By: Ben Wietmarschen
PLEASE HELP ME!
My name is American Pharaoh, I ‘m a horse, and my life is in danger . More specifically, I ‘m a race horse who ‘s trying to win the first Triple Crown since 1978 at the Belmont Stakes on Saturday. But you might as well call it the ‘Well, Not (alive anymore) Stakes” because if I don ‘t win I could be fucking murdered! In case you haven ‘t been paying attention, they kill race horses who don ‘t win races sometimes. That ‘s a fact motherfuckers! Sorry to use curse words but this is a very serious situation. Please please help me, my life might be at stake.
Don ‘t believe me? Remember that horse-chick Eight Belles who lost the 2008 Kentucky Derby and broke her leg? They murked her ass ON THE RACE TRACK. At the KENTUCKY DERBY. Only the most famous and most visible race in America.
She, like all of us racehorses, had a unique beautiful personality and spent Saturdays being whipped to shit by a small dude while running as fast as she could. But at the end of that fateful Derby she fell down at the finish line and they wouldn ‘t even take her off the track before they took her out. That ‘s like, Javier-Bardem-in-No Country For Old Men-level cold blooded, right? (What? You think just because I ‘m a racehorse I don ‘t see the Best Picture nominees every year? Well then hopefully that will drive home the point that you should help me. No society should be able to murder anything so casually if they are able to know facts like that Javier Bardem is the name of the guy who played the ruthless killer in the 2008 Academy Award winning film for Best Picture, No Country For Old Men. And I knew all that off the top of my long-ass horse-head! That alone should prove that I don ‘t deserve to be murdered just because I broke my leg!)
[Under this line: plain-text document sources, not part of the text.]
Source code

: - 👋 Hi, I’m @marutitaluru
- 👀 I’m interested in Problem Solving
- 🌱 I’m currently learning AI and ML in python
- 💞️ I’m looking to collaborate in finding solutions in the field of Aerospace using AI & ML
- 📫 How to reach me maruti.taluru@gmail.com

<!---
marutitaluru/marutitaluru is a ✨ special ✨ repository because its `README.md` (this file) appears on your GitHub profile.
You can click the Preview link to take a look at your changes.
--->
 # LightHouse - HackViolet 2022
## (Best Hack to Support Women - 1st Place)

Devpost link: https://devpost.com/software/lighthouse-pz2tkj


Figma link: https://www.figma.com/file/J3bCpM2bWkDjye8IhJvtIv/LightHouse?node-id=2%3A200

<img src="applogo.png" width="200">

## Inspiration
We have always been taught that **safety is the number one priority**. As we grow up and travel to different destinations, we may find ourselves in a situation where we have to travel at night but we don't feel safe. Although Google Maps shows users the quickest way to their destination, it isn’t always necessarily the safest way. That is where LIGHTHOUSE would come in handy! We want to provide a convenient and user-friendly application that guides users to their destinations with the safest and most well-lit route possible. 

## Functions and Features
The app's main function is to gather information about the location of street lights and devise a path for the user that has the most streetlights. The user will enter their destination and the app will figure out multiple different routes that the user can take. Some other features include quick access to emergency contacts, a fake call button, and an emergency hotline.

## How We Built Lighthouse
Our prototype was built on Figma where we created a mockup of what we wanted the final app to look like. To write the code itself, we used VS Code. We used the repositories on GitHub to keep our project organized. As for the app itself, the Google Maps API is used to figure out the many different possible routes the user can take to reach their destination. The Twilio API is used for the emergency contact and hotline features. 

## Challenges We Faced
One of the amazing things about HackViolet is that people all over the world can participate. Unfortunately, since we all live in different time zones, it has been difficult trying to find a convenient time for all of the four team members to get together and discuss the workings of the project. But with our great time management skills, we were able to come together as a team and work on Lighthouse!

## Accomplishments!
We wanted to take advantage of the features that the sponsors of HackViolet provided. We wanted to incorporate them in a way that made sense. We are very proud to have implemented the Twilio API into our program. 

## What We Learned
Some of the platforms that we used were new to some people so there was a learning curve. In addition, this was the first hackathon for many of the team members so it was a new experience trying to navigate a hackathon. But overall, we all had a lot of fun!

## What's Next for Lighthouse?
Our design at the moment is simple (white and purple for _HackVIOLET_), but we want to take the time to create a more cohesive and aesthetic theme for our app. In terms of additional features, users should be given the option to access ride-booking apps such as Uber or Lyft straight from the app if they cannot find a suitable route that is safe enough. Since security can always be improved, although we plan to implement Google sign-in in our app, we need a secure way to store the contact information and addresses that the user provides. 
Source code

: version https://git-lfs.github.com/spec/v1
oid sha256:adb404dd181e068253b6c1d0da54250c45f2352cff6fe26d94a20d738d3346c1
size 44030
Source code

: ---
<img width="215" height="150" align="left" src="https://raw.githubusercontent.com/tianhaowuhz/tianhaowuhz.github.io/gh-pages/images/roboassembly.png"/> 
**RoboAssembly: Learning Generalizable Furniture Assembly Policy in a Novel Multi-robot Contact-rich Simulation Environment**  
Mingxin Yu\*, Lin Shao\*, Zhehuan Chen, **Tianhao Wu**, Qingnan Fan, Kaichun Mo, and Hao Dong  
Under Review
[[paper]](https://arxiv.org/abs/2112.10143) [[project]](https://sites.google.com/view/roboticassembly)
You have to understand, I got into racing for the love of the sport, not so humans could slobber all over little ticket stubs that say they get a bunch of money if one of us wins. My horse friends and I used to race around the woods with no one watching, our shiny hair whipping and taut muscles rippling, just for the love of competition. Of course, years ago we allowed the little whipping men to climb on us and the fat rich men to bet on us so that we could earn a living doing what we love instead of having a day job, which for a horse meant sitting in a harshly lit barn filling out spreadsheets with a pen held in our mouths and living haycheck to haycheck (checks for hay, obviously). A compromise horses have regretted for a long time, by the way.
But that compromise shouldn ‘t mean that our lives be put in immediate danger by money hungry fatsos who can ‘t wait to give the ‘ol Bardem-bolt-gun to any horse that has a bad race.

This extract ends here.